Every so often I go back and check on her — to find out whether anything new has come up. She’s a bright smile in one photograph, a playful sneer in another. Her friends miss her, they tell me. They just want to know what happened. They just want to bring her home.

They know she’s dead, they tell me. They just want to bring her home.

There’s no new information, of course. Whatever happened to her is still a mystery. Somewhere, someone buried her, and now her friends and family don’t get so much as a proper funeral. I think about her a lot. I think about most of them a lot.

I think about their loved ones, trying to choke out a usable quote over the phone in the wrenching hours after the news. Sometimes they don’t sob; sometimes they tell me about the deceased in a sort of breathless monotone just on the wavering brim of collapse, and that’s worse.

I think about the court appearances — somber people staring quietly at the accused, who inevitably keep their eyes on their shoes as those left behind read victim impact statements to the court. Sometimes they break into tears, too. Sometimes it’s not until the judge reads the sentence that someone comes apart, whether its the man staring at a life behind bars, or a family suddenly on the yawning edge of uncertainty in the case of an acquittal, robbed at the last minute of closure.

I think about all these things long after I’ve made the 45-minute drive back to my little townhouse bedroom. Most of the time, I cloud the commute as much as possible with comedy podcasts or music as loud as I can tolerate, and I do my best to keep my eyes forward, singing or shouting along with the music.

I don’t listen to the true crime podcasts. My friends keep suggesting them, and I keep telling them I’ll listen one day, and it’s probably the most blank-faced lie I’ve ever told in my life.

I joined a local, small-town paper in June 2018, just after being laid off from a college print shop two months prior. As the new guy on the squad, comparatively speaking, I took handle of what my editor called the “crime and courts” beat. If there was a major incident that involved the police, I found myself tasked with getting the details and cobbling together a story.

They tell you it’s a good starting gig because the writing is mostly formulaic: you sketch out who is accused of what, when, and where the investigation stands. You develop a rigid series of acceptably impartial descriptors and your writing program begins inserting “allegedly” and “supposedly” via auto-correct. For someone trying to learn the ins and outs of news reporting, crime and courts can provide structural practice.

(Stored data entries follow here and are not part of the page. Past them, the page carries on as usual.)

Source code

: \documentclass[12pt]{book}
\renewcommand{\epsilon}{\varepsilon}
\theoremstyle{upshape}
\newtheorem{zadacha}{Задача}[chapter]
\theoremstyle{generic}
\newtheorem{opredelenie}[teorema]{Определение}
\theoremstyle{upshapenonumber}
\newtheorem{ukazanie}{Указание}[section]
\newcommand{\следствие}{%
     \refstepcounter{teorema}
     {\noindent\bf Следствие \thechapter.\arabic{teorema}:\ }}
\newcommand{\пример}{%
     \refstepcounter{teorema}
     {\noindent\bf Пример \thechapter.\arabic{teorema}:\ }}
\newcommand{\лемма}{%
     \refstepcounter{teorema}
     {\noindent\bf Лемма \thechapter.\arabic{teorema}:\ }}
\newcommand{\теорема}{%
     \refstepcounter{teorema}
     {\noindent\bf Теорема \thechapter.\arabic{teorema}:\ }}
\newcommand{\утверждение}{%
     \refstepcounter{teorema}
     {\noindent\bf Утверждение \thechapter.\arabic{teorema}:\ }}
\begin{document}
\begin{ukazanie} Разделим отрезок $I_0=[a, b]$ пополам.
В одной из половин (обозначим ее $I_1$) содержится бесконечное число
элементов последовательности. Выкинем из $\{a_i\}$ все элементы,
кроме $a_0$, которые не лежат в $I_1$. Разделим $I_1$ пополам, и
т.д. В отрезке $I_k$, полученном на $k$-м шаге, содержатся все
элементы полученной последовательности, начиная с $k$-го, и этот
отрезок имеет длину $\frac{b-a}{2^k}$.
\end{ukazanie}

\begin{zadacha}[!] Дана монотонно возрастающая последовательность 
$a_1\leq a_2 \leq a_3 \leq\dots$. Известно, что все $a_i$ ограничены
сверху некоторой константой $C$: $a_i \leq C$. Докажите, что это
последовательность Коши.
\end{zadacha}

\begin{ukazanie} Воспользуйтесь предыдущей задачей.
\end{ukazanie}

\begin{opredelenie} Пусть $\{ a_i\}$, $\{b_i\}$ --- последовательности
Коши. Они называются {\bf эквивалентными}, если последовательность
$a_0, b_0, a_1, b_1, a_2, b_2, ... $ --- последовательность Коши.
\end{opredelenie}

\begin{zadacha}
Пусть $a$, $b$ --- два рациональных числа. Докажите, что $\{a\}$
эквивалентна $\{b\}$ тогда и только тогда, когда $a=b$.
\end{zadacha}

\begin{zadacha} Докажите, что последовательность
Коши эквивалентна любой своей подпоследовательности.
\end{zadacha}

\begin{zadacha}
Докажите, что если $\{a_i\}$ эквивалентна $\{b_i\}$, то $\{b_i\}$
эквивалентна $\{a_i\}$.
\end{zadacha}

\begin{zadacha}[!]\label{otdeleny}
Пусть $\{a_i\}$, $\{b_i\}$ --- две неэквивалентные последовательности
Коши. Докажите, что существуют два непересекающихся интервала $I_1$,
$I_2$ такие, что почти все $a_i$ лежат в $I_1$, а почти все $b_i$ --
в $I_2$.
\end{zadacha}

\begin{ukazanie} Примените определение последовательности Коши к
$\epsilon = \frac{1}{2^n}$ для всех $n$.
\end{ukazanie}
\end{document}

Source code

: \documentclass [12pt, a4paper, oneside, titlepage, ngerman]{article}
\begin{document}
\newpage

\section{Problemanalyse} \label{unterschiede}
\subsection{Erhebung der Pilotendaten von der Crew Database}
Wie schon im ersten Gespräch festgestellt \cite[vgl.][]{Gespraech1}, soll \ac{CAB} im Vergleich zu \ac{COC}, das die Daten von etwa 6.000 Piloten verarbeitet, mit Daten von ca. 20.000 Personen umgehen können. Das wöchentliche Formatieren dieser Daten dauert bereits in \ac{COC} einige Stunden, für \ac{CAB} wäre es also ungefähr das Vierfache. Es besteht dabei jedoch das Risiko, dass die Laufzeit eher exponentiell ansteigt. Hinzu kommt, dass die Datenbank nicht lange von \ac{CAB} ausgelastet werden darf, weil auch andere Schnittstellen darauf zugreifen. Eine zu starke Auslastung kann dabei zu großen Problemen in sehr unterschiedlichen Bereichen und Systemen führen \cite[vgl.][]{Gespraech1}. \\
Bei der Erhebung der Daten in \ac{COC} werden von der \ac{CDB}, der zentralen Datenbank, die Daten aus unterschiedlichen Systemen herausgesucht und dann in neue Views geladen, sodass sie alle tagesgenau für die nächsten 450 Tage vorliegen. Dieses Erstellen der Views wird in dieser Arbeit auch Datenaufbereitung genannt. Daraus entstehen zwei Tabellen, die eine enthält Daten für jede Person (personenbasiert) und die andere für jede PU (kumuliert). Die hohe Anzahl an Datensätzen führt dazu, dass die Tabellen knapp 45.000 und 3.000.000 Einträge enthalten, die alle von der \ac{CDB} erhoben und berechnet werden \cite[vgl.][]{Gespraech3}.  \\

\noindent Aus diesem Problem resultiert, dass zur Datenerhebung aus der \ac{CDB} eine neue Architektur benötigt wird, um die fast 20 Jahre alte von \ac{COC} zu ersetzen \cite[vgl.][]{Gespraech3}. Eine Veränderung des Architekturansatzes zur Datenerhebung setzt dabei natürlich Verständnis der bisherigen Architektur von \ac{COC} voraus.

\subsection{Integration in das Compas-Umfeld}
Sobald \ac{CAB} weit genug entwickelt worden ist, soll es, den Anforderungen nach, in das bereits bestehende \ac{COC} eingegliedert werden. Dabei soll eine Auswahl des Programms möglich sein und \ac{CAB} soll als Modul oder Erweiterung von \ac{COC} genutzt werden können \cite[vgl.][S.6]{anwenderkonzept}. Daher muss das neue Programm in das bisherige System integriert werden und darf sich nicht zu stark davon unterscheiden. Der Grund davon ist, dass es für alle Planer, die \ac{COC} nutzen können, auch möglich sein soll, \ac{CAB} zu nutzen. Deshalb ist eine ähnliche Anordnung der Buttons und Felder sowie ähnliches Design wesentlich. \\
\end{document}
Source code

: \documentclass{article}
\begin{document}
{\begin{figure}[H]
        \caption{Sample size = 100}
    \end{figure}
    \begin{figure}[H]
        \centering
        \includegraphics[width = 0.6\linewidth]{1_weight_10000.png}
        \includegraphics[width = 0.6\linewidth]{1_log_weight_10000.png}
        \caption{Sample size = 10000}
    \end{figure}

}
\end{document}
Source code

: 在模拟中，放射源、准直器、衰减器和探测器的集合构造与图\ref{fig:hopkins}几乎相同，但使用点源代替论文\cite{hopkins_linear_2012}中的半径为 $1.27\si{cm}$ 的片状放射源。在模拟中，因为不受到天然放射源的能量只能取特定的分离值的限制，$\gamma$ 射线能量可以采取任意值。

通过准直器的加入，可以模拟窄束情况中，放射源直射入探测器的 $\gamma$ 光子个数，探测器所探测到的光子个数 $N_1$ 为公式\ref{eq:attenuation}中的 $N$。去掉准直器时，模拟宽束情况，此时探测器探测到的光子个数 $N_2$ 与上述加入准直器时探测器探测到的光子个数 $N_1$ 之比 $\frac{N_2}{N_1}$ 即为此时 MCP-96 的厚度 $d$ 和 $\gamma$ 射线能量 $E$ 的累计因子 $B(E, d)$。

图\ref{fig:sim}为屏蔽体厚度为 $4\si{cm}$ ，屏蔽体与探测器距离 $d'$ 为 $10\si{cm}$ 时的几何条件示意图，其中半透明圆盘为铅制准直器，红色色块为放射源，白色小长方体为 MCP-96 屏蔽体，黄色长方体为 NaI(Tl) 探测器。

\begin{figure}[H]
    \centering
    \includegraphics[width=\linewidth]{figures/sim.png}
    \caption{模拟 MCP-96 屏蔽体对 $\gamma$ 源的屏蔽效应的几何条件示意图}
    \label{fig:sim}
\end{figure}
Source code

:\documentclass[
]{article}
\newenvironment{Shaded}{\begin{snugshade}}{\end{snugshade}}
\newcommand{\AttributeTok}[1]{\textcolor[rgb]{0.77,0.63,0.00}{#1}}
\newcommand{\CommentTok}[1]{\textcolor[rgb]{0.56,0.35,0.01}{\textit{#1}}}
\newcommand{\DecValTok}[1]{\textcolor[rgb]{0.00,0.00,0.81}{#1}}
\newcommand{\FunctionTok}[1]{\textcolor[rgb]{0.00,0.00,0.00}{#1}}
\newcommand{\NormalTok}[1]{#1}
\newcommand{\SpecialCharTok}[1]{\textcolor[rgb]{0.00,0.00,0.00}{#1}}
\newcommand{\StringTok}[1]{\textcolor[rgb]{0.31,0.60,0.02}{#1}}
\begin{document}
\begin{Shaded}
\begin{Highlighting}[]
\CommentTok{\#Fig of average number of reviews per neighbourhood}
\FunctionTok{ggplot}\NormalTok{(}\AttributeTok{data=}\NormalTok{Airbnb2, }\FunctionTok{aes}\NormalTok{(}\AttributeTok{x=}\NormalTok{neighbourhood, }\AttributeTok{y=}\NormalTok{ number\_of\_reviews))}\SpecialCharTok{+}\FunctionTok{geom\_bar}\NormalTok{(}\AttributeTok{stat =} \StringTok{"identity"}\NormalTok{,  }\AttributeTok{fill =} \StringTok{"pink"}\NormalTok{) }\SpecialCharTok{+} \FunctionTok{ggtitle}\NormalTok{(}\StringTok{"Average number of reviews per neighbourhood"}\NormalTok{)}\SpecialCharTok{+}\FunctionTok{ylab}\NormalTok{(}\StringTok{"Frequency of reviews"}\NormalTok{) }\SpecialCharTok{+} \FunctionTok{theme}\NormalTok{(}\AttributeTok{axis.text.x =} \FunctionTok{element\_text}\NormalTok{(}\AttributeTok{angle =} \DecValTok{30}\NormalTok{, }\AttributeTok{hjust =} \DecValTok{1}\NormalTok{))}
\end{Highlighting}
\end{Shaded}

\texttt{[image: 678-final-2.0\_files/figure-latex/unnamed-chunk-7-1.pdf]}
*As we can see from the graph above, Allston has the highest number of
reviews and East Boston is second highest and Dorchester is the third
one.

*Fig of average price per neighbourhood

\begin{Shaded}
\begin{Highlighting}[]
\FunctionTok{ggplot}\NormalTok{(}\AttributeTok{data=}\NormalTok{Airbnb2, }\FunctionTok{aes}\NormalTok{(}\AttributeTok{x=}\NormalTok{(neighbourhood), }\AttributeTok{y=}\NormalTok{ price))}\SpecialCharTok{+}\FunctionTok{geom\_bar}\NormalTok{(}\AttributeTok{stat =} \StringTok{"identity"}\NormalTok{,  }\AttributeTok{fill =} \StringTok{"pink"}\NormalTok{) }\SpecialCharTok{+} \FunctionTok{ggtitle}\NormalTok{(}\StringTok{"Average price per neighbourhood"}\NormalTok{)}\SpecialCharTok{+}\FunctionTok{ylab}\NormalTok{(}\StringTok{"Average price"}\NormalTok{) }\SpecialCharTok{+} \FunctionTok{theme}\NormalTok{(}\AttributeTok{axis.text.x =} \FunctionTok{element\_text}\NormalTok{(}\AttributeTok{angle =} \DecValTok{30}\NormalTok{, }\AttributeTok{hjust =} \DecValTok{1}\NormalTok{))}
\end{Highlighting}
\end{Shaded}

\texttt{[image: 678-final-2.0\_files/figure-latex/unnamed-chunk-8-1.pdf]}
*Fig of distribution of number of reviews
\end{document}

For the most part, local reporting ends up with an array of robberies, civil suits, and assault cases, particularly if they involve any community celebrities. It’s not until you get to the murders, missing persons cases, and officer involved shootings that you really discover what you’ve signed up for.

About one and a half months into my tenure at this small town paper, I landed a missing persons story. My editor emerged from her office, shoved a camera in my hand, and told me to “book it” over to a small, one-story brick house in a middle class neighborhood. Our intern at the time arrived ahead of me, but my editor wanted two people on the job, thanks to a tip about some law enforcement poking around the property with what looked like a search team.

I arrived to find several people standing on the corner watching the proceedings, as well as the intern in question. I handed her the camera and tried to strike up conversation with the folks watching the search. They clarified the situation: someone supposedly murdered the woman in that house and buried her in the backyard, and the Oklahoma State Bureau of Investigation showed up to test that rumor.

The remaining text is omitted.